Watching the documentary’s subjects talk about what Hyphy meant to them, you can see the pride in their eyes and hear it in their voices. That pride, O’Mahony said, is only amplified by the fact that Hyphy never quite blew up on the national stage.

“If it did explode worldwide, that would’ve been cool,” O’Mahony told The Standard, “but it’s almost more special because it didn’t go completely mainstream and just disappear. It’s more connected to the everyday lives of the people here. It’s… very much authentic.”

For O’Mahony, who grew up in Ireland before moving to the Bay Area after the Hyphy Movement had ended, the film was an opportunity to learn from the energy of each participant and how it shaped current Bay Area artists like G-Eazy, P-Lo, and Kamaiyah—all of whom also appear in the film.

“I didn’t want to learn about it beforehand too much because I wanted to have an exploratory approach in the moment,” O’Mahony said. 
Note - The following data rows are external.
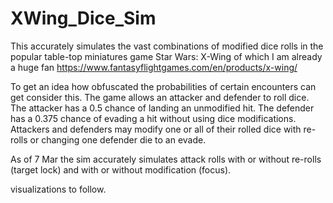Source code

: # XWing_Dice_Sim
This accurately simulates the vast combinations of modified dice rolls in the popular table-top miniatures game Star Wars: X-Wing of which I am already a huge fan
https://www.fantasyflightgames.com/en/products/x-wing/

To get an idea how obfuscated the probabilities of certain encounters can get consider this.
The game allows an attacker and defender to roll dice.
The attacker has a 0.5 chance of landing an unmodified hit.
The defender has a 0.375 chance of evading a hit without using dice modifications.
Attackers and defenders may modify one or all of their rolled dice with re-rolls or changing one defender die to an evade.

As of 7 Mar the sim accurately simulates attack rolls with or without re-rolls (target lock) and with or without modification (focus).

visualizations to follow.
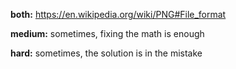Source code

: **both:** https://en.wikipedia.org/wiki/PNG#File_format

**medium:** sometimes, fixing the math is enough

**hard:** sometimes, the solution is in the mistake
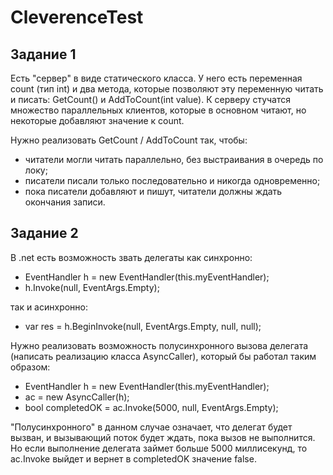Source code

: # CleverenceTest
## Задание 1
Есть "сервер" в виде статического класса. У него есть переменная count (тип int) и два метода, которые позволяют эту переменную читать и писать: GetCount() и AddToCount(int value). К серверу стучатся множество параллельных клиентов, которые в основном читают, но некоторые добавляют значение к count.

Нужно реализовать GetCount / AddToCount так, чтобы:
* читатели могли читать параллельно, без выстраивания в очередь по локу; 
* писатели писали только последовательно и никогда одновременно; 
* пока писатели добавляют и пишут, читатели должны ждать окончания записи. 

## Задание 2
В .net есть возможность звать делегаты как синхронно: 
* EventHandler h = new EventHandler(this.myEventHandler);
* h.Invoke(null, EventArgs.Empty); 

так и асинхронно:
* var res = h.BeginInvoke(null, EventArgs.Empty, null, null);

Нужно реализовать возможность полусинхронного вызова делегата (написать реализацию класса AsyncCaller), который бы работал таким образом:
* EventHandler h = new EventHandler(this.myEventHandler); 
* ac = new AsyncCaller(h); 
* bool completedOK = ac.Invoke(5000, null, EventArgs.Empty);

"Полусинхронного" в данном случае означает, что делегат будет вызван, и вызывающий поток будет ждать, пока вызов не выполнится.  Но если выполнение делегата займет больше 5000 миллисекунд, то ac.Invoke выйдет и вернет в completedOK значение false.
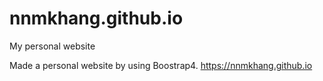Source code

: # nnmkhang.github.io
My personal website

Made a personal website by using Boostrap4. 
https://nnmkhang.github.io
O’Mahony’s outsider perspective lends the documentary a curiosity and point of entry for those who may know little or nothing about Hyphy. Rather than providing answers, O’Mahony said he was interested simply in posing questions.

Madrigal, on the other hand, is a self-identified “hip-hop head” who listened to Bay Area music in Antioch. For him, the film was a chance to deepen his appreciation for a period he first experienced as a high schooler. 

Larry Madrigal | Courtesy Photo

As O’Mahony noted, Hyphy never truly caught on the way so many other subgenres of hip-hop have. Back in 2006, the highly influential broadcast personality Sway Calloway, who got his start as a DJ on KMEL, highlighted the Hyphy scene on his MTV minidocumentary series, My Block. That same year, E-40’s hit single “Tell Me When To Go” made national waves, spending weeks in heavy rotation on MTV. But that was the crest of the Hyphy wave.

Mac Dre, arguably an even more electrifying character than E-40, was gunned down after a show in Kansas City in 2004.

In the decade and a half since Mac Dre’s death, streaming services, the mobile web and social media have just about completely flattened the landscape of American pop culture. In our constantly connected world, serendipitous discovery and regional scenes seem harder to come by, as everyone, everywhere is plugged into the same endless stream of algorithmically curated content.
Ultimately, Madrigal said, We Were Hyphy is an ode to a special time and place—“a moment of unity”—and he hopes his documentary spawns new fans of Hyphy and helps those who experienced it the first time around to discover something new.

Nick Veronin contributed to this story.